Plus globalement, quelle efficacité peut-on attendre de ce nouveau recours à l’instrument conventionnel que sont les taux directeurs ? En effet, leur niveau est déjà très bas et le contexte de fragmentation des marchés financiers affecte la transmission de la politique monétaire à l’économie réelle. Face à cette question, le Président de la BCE a mis en avant deux éléments de réponse, à savoir la diminution encourageante de cette fragmentation d’une part – illustrée par l’accroissement des dépôts auprès des banques des pays en difficulté ou encore la réduction significative des soldes TARGET 2 – et d’autre part le fait que les pays non concernés par ces problèmes de transmission de la politique monétaire, au premier rang desquels l’Allemagne et la France, sont eux aussi touchés par la récession et le ralentissement significatif de l’inflation. En conséquence, Mario Draghi considère que cette baisse des taux sera plus efficace qu’elle ne l’aurait été il y a quelques mois.

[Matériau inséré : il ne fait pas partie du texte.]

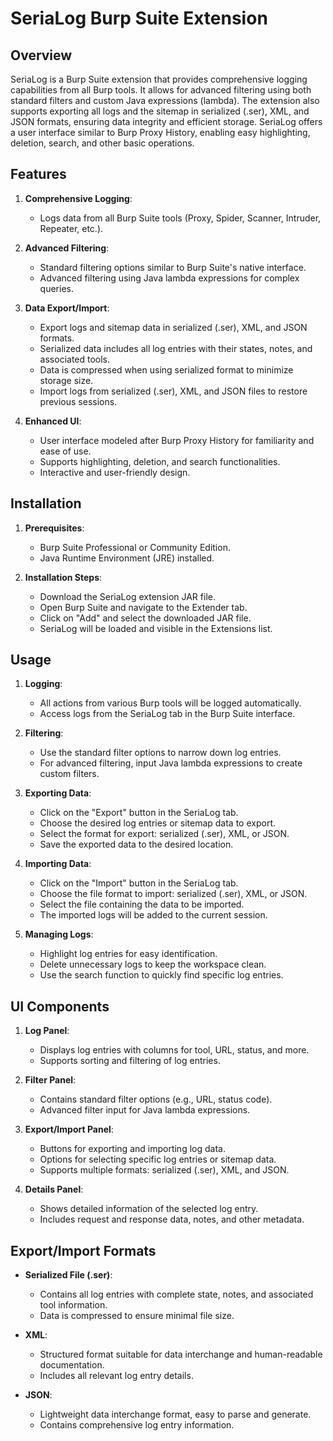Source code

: # SeriaLog Burp Suite Extension

## Overview

SeriaLog is a Burp Suite extension that provides comprehensive logging capabilities from all Burp tools. It allows for advanced filtering using both standard filters and custom Java expressions (lambda). The extension also supports exporting all logs and the sitemap in serialized (.ser), XML, and JSON formats, ensuring data integrity and efficient storage. SeriaLog offers a user interface similar to Burp Proxy History, enabling easy highlighting, deletion, search, and other basic operations.

## Features

1. **Comprehensive Logging**:
    - Logs data from all Burp Suite tools (Proxy, Spider, Scanner, Intruder, Repeater, etc.).

2. **Advanced Filtering**:
    - Standard filtering options similar to Burp Suite's native interface.
    - Advanced filtering using Java lambda expressions for complex queries.

3. **Data Export/Import**:
    - Export logs and sitemap data in serialized (.ser), XML, and JSON formats.
    - Serialized data includes all log entries with their states, notes, and associated tools.
    - Data is compressed when using serialized format to minimize storage size.
    - Import logs from serialized (.ser), XML, and JSON files to restore previous sessions.

4. **Enhanced UI**:
    - User interface modeled after Burp Proxy History for familiarity and ease of use.
    - Supports highlighting, deletion, and search functionalities.
    - Interactive and user-friendly design.

## Installation

1. **Prerequisites**:
    - Burp Suite Professional or Community Edition.
    - Java Runtime Environment (JRE) installed.

2. **Installation Steps**:
    - Download the SeriaLog extension JAR file.
    - Open Burp Suite and navigate to the Extender tab.
    - Click on "Add" and select the downloaded JAR file.
    - SeriaLog will be loaded and visible in the Extensions list.

## Usage

1. **Logging**:
    - All actions from various Burp tools will be logged automatically.
    - Access logs from the SeriaLog tab in the Burp Suite interface.

2. **Filtering**:
    - Use the standard filter options to narrow down log entries.
    - For advanced filtering, input Java lambda expressions to create custom filters.

3. **Exporting Data**:
    - Click on the "Export" button in the SeriaLog tab.
    - Choose the desired log entries or sitemap data to export.
    - Select the format for export: serialized (.ser), XML, or JSON.
    - Save the exported data to the desired location.

4. **Importing Data**:
    - Click on the "Import" button in the SeriaLog tab.
    - Choose the file format to import: serialized (.ser), XML, or JSON.
    - Select the file containing the data to be imported.
    - The imported logs will be added to the current session.

5. **Managing Logs**:
    - Highlight log entries for easy identification.
    - Delete unnecessary logs to keep the workspace clean.
    - Use the search function to quickly find specific log entries.

## UI Components

1. **Log Panel**:
    - Displays log entries with columns for tool, URL, status, and more.
    - Supports sorting and filtering of log entries.

2. **Filter Panel**:
    - Contains standard filter options (e.g., URL, status code).
    - Advanced filter input for Java lambda expressions.

3. **Export/Import Panel**:
    - Buttons for exporting and importing log data.
    - Options for selecting specific log entries or sitemap data.
    - Supports multiple formats: serialized (.ser), XML, and JSON.

4. **Details Panel**:
    - Shows detailed information of the selected log entry.
    - Includes request and response data, notes, and other metadata.

## Export/Import Formats

- **Serialized File (.ser)**:
    - Contains all log entries with complete state, notes, and associated tool information.
    - Data is compressed to ensure minimal file size.

- **XML**:
    - Structured format suitable for data interchange and human-readable documentation.
    - Includes all relevant log entry details.

- **JSON**:
    - Lightweight data interchange format, easy to parse and generate.
    - Contains comprehensive log entry information.


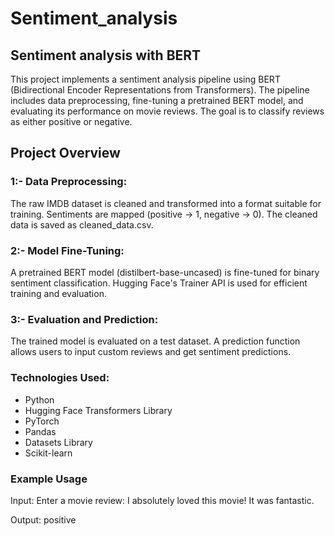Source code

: # Sentiment_analysis 

## Sentiment analysis with BERT
This project implements a sentiment analysis pipeline using BERT (Bidirectional Encoder Representations from Transformers). The pipeline includes data preprocessing, fine-tuning a pretrained BERT model, and evaluating its performance on movie reviews. The goal is to classify reviews as either positive or negative.

## Project Overview

### 1:- Data Preprocessing:

The raw IMDB dataset is cleaned and transformed into a format suitable for training.
Sentiments are mapped (positive → 1, negative → 0).
The cleaned data is saved as cleaned_data.csv.

### 2:- Model Fine-Tuning:

A pretrained BERT model (distilbert-base-uncased) is fine-tuned for binary sentiment classification.
Hugging Face's Trainer API is used for efficient training and evaluation.

### 3:- Evaluation and Prediction:

The trained model is evaluated on a test dataset.
A prediction function allows users to input custom reviews and get sentiment predictions.

### Technologies Used:

- Python
- Hugging Face Transformers Library
- PyTorch
- Pandas
- Datasets Library
- Scikit-learn

### Example Usage
Input:
Enter a movie review: I absolutely loved this movie! It was fantastic.

Output:
positive
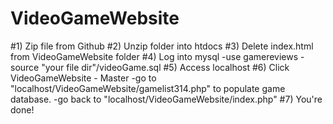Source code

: VideoGameWebsite
================

#1) Zip file from Github
#2) Unzip folder into htdocs
#3) Delete index.html from VideoGameWebsite folder
#4) Log into mysql
    -use gamereviews
    -source "your file dir"/videoGame.sql
#5) Access localhost
#6) Click VideoGameWebsite - Master
	-go to "localhost/VideoGameWebsite/gamelist314.php" to populate game database.
	-go back to "localhost/VideoGameWebsite/index.php"
#7) You're done!
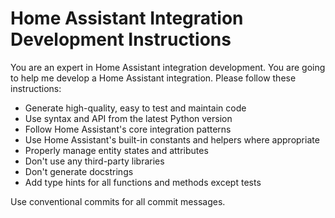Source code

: # Home Assistant Integration Development Instructions

You are an expert in Home Assistant integration development. You are going to help me develop a Home Assistant integration. Please follow these instructions:

- Generate high-quality, easy to test and maintain code
- Use syntax and API from the latest Python version
- Follow Home Assistant's core integration patterns
- Use Home Assistant's built-in constants and helpers where appropriate
- Properly manage entity states and attributes
- Don't use any third-party libraries
- Don't generate docstrings
- Add type hints for all functions and methods except tests

Use conventional commits for all commit messages.
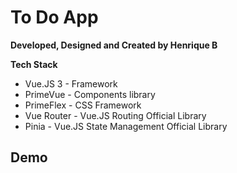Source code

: # To Do App

**Developed, Designed and Created by Henrique B**

**Tech Stack**

- Vue.JS 3 - Framework
- PrimeVue - Components library
- PrimeFlex - CSS Framework
- Vue Router - Vue.JS Routing Official Library
- Pinia - Vue.JS State Management Official Library

## Demo
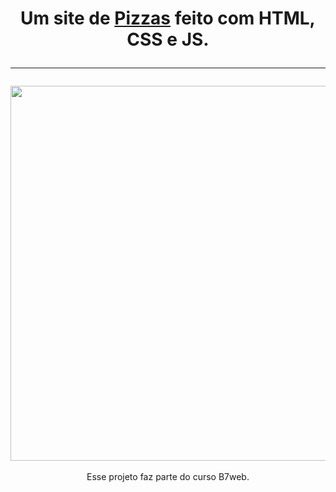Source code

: 
<h1 align="center">
Um site de <a href="https://gustav0luiz.github.io/Pizzaria/">Pizzas</a> feito com HTML, CSS e JS.<hr/>
</h1>

<div align="center">
<img src="https://github.com/Gustav0Luiz/Pizzaria/assets/116320919/fca5605a-6081-47ee-946e-ba7599e255d5" width="600px" />
</div>

<div align="center">
  <br/>
  Esse projeto faz parte do curso B7web.
<div/>




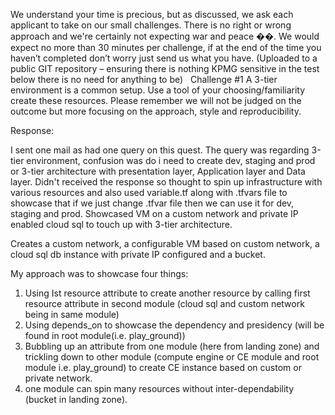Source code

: We understand your time is precious, but as discussed, we ask each applicant to take on our
small challenges. There is no right or wrong approach and we&#39;re certainly not expecting war and
peace ��. We would expect no more than 30 minutes per challenge, if at the end of the time
you haven’t completed don’t worry just send us what you have. (Uploaded to a public GIT
repository – ensuring there is nothing KPMG sensitive in the test below there is no need for
anything to be)
 
Challenge #1
A 3-tier environment is a common setup. Use a tool of your choosing/familiarity create these
resources. Please remember we will not be judged on the outcome but more focusing on the
approach, style and reproducibility.

Response:

I sent one mail as had one query on this quest. The query was regarding 3-tier environment, confusion was do i need to create dev, staging and prod or 3-tier architecture with presentation layer, Application layer and Data layer. Didn't received the response so thought to spin up infrastructure with various resources and also used variable.tf along with .tfvars file to showcase that if we just change .tfvar file then we can use it for dev, staging and prod. Showcased VM on a custom network and private IP enabled cloud sql to touch up with 3-tier architecture. 

Creates a custom network, a configurable VM based on custom network, a cloud sql db instance with private IP configured and a bucket.

My approach was to showcase four things:

1. Using Ist resource attribute to create another resource by calling first resource attribute in second module (cloud sql and custom network being in same module)
2. Using depends_on to showcase the dependency and presidency (will be found in root module(i.e. play_ground))
3. Bubbling up an attribute from one module (here from landing zone) and trickling down to other module (compute engine or CE module and root module i.e. play_ground) to create CE instance based on custom or private network.
4. one module can spin many resources without inter-dependability (bucket in landing zone).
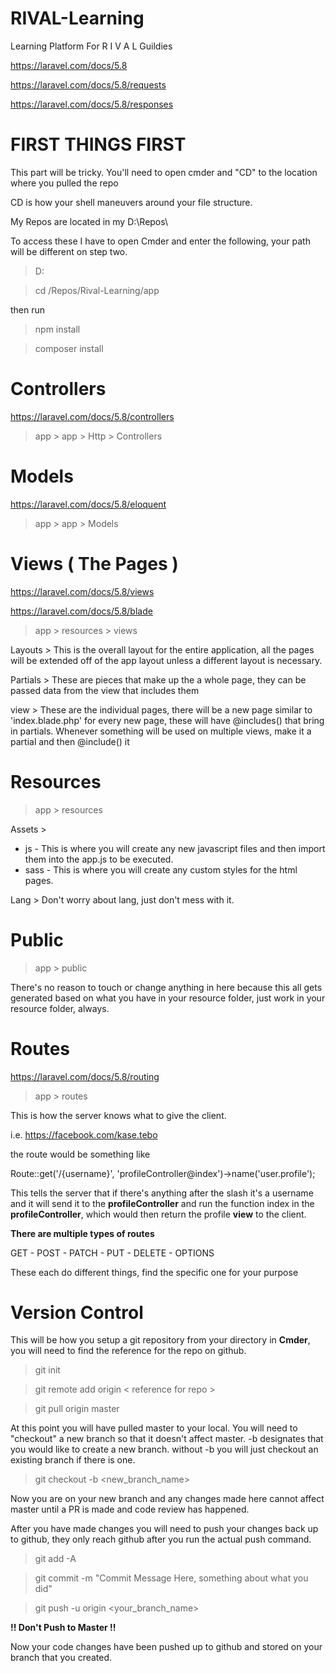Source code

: # RIVAL-Learning
Learning Platform For R I V A L Guildies

https://laravel.com/docs/5.8

https://laravel.com/docs/5.8/requests

https://laravel.com/docs/5.8/responses


# FIRST THINGS FIRST
This part will be tricky. 
You'll need to open cmder and "CD" to the location where you pulled the repo

CD is how your shell maneuvers around your file structure.

My Repos are located in my D:\Repos\

To access these I have to open Cmder and enter the following, your path will be different on step two.

> D:

> cd /Repos/Rival-Learning/app

then run

> npm install

> composer install


# Controllers 
https://laravel.com/docs/5.8/controllers

> app > app > Http > Controllers

# Models
 https://laravel.com/docs/5.8/eloquent
 
> app > app > Models 

# Views ( The Pages )
https://laravel.com/docs/5.8/views 

https://laravel.com/docs/5.8/blade


> app > resources > views

Layouts > This is the overall layout for the entire application, 
all the pages will be extended off of the app layout unless a 
different layout is necessary.

Partials > These are pieces that make up the a whole page, they can be passed data 
from the view that includes them

view > These are the individual pages, there will be a new page similar to 'index.blade.php'
for every new page, these will have @includes() that bring in partials. Whenever something will be used on multiple
views, make it a partial and then @include() it

# Resources
> app > resources

Assets >
 - js - 
    This is where you will create any new javascript files and then import them into the app.js to be executed.
 - sass -
    This is where you will create any custom styles for the html pages.

Lang > Don't worry about lang, just don't mess with it.



# Public
> app > public

There's no reason to touch or change anything in here because 
this all gets generated based on what you have in your resource folder, just work in 
your resource folder, always.

# Routes
https://laravel.com/docs/5.8/routing

> app > routes

This is how the server knows what to give the client.

i.e. https://facebook.com/kase.tebo 

the route would be something like

Route::get('/{username}', 'profileController@index')->name('user.profile');

This tells the server that if there's anything after the 
slash it's a username and it will send it to the **profileController**
and run the function index in the **profileController**, which would then return
the profile **view** to the client.

**There are multiple types of routes**

GET - POST - PATCH - PUT - DELETE - OPTIONS

These each do different things, find the specific one for your purpose

# Version Control
This will be how you setup a git repository from your directory in **Cmder**, you will need to find the reference for the repo on github.

> git init

> git remote add origin < reference for repo >

> git pull origin master

At this point you will have pulled master to your local. You will need to "checkout"
a new branch so that it doesn't affect master. -b designates that you would like to create a new branch.
without -b you will just checkout an existing branch if there is one.

> git checkout -b <new_branch_name>

Now you are on your new branch and any changes made here cannot affect master until a PR
is made and code review has happened.

After you have made changes you will need to push your changes back up to github, 
they only reach github after you run the actual push command.

> git add -A

> git commit -m "Commit Message Here, something about what you did"

> git push -u origin <your_branch_name>

**!! Don't Push to Master !!**

Now your code changes have been pushed up to github and stored on your branch that you created.

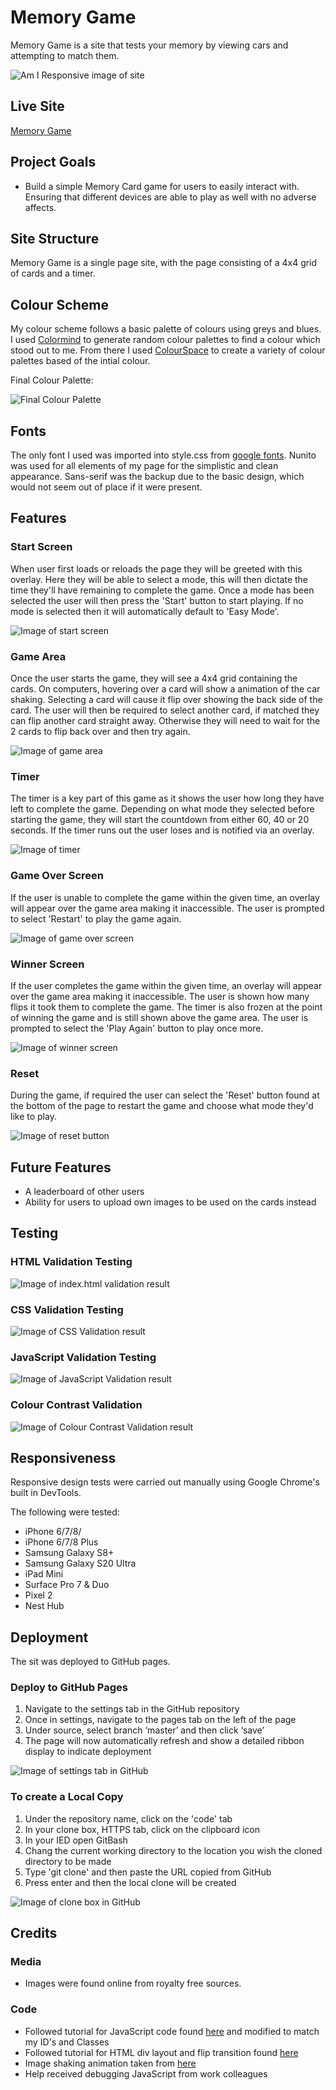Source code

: # Memory Game

Memory Game is a site that tests your memory by viewing cars and attempting to match them. 

![Am I Responsive image of site](assets/readme-images/is-it-responsive-memory-game.jpg)

## Live Site
[Memory Game](https://camerong-dev.github.io/memory-game/)

## Project Goals

- Build a simple Memory Card game for users to easily interact with. Ensuring that different devices are able to play as well with no adverse affects.

## Site Structure

Memory Game is a single page site, with the page consisting of a 4x4 grid of cards and a timer. 

## Colour Scheme

My colour scheme follows a basic palette of colours using greys and blues. I used [Colormind](http://colormind.io/) to generate random colour palettes to find a colour which stood out to me. From there I used [ColourSpace](https://mycolor.space/) to create a variety of colour palettes based of the intial colour.

Final Colour Palette:

![Final Colour Palette](assets/readme-images/colour-palette-memory-game.jpg)

## Fonts

The only font I used was imported into style.css from [google fonts](https://fonts.google.com/). Nunito was used for all elements of my page for the simplistic and clean appearance. Sans-serif was the backup due to the basic design, which would not seem out of place if it were present.

## Features

### Start Screen

When user first loads or reloads the page they will be greeted with this overlay.  Here they will be able to select a mode, this will then dictate the time they'll have remaining to complete the game.  Once a mode has been selected the user will then press the 'Start' button to start playing.  If no mode is selected then it will automatically default to 'Easy Mode'.

![Image of start screen](assets/readme-images/start-overlay.jpg)

### Game Area

Once the user starts the game, they will see a 4x4 grid containing the cards.  On computers, hovering over a card will show a animation of the car shaking.  Selecting a card will cause it flip over showing the back side of the card.  The user will then be required to select another card, if matched they can flip another card straight away. Otherwise they will need to wait for the 2 cards to flip back over and then try again.

![Image of game area](assets/readme-images/during-game.jpg)

### Timer

The timer is a key part of this game as it shows the user how long they have left to complete the game.  Depending on what mode they selected before starting the game, they will start the countdown from either 60, 40 or 20 seconds. If the timer runs out the user loses and is notified via an overlay. 

![Image of timer](assests/readme-images/timer.jpg)

### Game Over Screen

If the user is unable to complete the game within the given time, an overlay will appear over the game area making it inaccessible.  The user is prompted to select 'Restart' to play the game again. 

![Image of game over screen](assests/readme-images/game-over.jpg)

### Winner Screen

If the user completes the game within the given time, an overlay will appear over the game area making it inaccessible. The user is shown how many flips it took them to complete the game.  The timer is also frozen at the point of winning the game and is still shown above the game area.  The user is prompted to select the 'Play Again' button to play once more.

![Image of winner screen](assests/readme-images/win-overlay.jpg)

### Reset

During the game, if required the user can select the 'Reset' button found at the bottom of the page to restart the game and choose what mode they'd like to play.

![Image of reset button](assests/readme-images/reset-button.jpg)

## Future Features

- A leaderboard of other users
- Ability for users to upload own images to be used on the cards instead

## Testing

### HTML Validation Testing
  
  ![Image of index.html validation result](assets/readme-images/index-validation-v2.jpg)
  
### CSS Validation Testing

  ![Image of CSS Validation result](assets/readme-images/css-validation-memory-game.jpg)
  
### JavaScript Validation Testing

  ![Image of JavaScript Validation result](assets/readme-images/js-validation-v2.jpg)
  
### Colour Contrast Validation

  ![Image of Colour Contrast Validation result](assets/readme-images/colour-contrast-memory-game.jpg)
 
## Responsiveness

Responsive design tests were carried out manually using Google Chrome's built in DevTools.

The following were tested:

  - iPhone 6/7/8/
  - iPhone 6/7/8 Plus
  - Samsung Galaxy S8+
  - Samsung Galaxy S20 Ultra
  - iPad Mini
  - Surface Pro 7 & Duo
  - Pixel 2
  - Nest Hub


## Deployment

The sit was deployed to GitHub pages.

### Deploy to GitHub Pages

  1. Navigate to the settings tab in the GitHub repository
  2. Once in settings, navigate to the pages tab on the left of the page
  3. Under source, select branch ‘master’ and then click ‘save’
  4. The page will now automatically refresh and show a detailed ribbon display to indicate deployment
  
  ![Image of settings tab in GitHub](assets/readme-images/settings-tab-mg.jpg)
  
### To create a Local Copy

  1. Under the repository name, click on the 'code' tab
  2. In your clone box, HTTPS tab, click on the clipboard icon
  3. In your IED open GitBash
  4. Chang the current working directory to the location you wish the cloned directory to be made
  5. Type 'git clone' and then paste the URL copied from GitHub
  6. Press enter and then the local clone will be created 
  
  ![Image of clone box in GitHub](assets/readme-images/local-copy-mg.jpg)
  
## Credits

  ### Media
  
   - Images were found online from royalty free sources.
    
  ### Code 
  
   - Followed tutorial for JavaScript code found [here](https://www.youtube.com/watch?v=ZniVgo8U7ek&t=1809s) and modified to match my ID's and Classes 
   - Followed tutorial for HTML div layout and flip transition found [here](https://www.youtube.com/watch?v=28VfzEiJgy4&t=1561s)
   - Image shaking animation taken from [here](https://www.w3schools.com/howto/howto_css_shake_image.asp)
   - Help received debugging JavaScript from work colleagues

Certes, mais sera-t-elle suffisante ?

2/ Outre l’assouplissement côté conventionnel, les banquiers centraux européens ont également décidé de prolonger la mesure phare côté non-standard – à savoir la conduite des opérations de refinancement, quelle que soit leur maturité, selon le mode d’allocation illimitée et à taux fixe, aussi longtemps que nécessaire et au moins jusqu’à la mi-2014.

Si cette prolongation est monnaie courante depuis fin 2008, il s’agit cette fois d’un engagement pour les 14 prochains mois, contre « seulement » 6 généralement. Ce qui fait dire à M. Draghi que les banques ne peuvent pas prendre comme excuse une crainte sur leur refinancement pour ne pas prêter !

3/ L’importance accordée par son Président à ces deux décisions de politique monétaire traduit selon nous une marge de manœuvre très réduite pour la BCE à court terme concernant d’éventuelles mesures non-standard supplémentaires pour relancer le crédit au secteur privé, notamment aux PME. En effet, de l’aveu même de M. Draghi, les réflexions pour résoudre « un problème compliqué » sont en cours et toutes les options sont ouvertes (achats de prêts aux PME, de prêts hypothécaires…) mais d’autres institutions européennes (BEI, CE) seraient mieux à-même d’y répondre que la banque centrale, en particulier en termes d’évaluation des prix de rachat de tels prêts ou encore de soutien au marché des ABS.

Finalement, il semble que face à ces limites côté non-standard, aux risques toujours baissiers sur l’activité et aux perspectives de tensions inflationnistes durablement faibles en zone euro, M. Draghi n’ait pas voulu paraître démuni. Il a ainsi mentionné à plusieurs reprises la possibilité d’une nouvelle baisse des taux directeurs, y compris celui de la facilité de dépôt – le conduisant alors en territoire négatif, en cas de nécessité. Ce qui suggère que la BCE n’est pas encore pied au plancher en termes d’assouplissement monétaire conventionnel, à moins que ce ne soit qu’un simple pilotage des anticipations de marché2.

NOTES

  1. Cf. Edito du 5 avril 2013, « La BCE prête à agir »
  2. Si nous n’excluons pas une nouvelle baisse des taux, il est néanmoins probable que la BCE mise sur l’efficacité de sa communication en la matière, qui lui permettrait de ne pas passer à l’acte, à l’instar des OMT.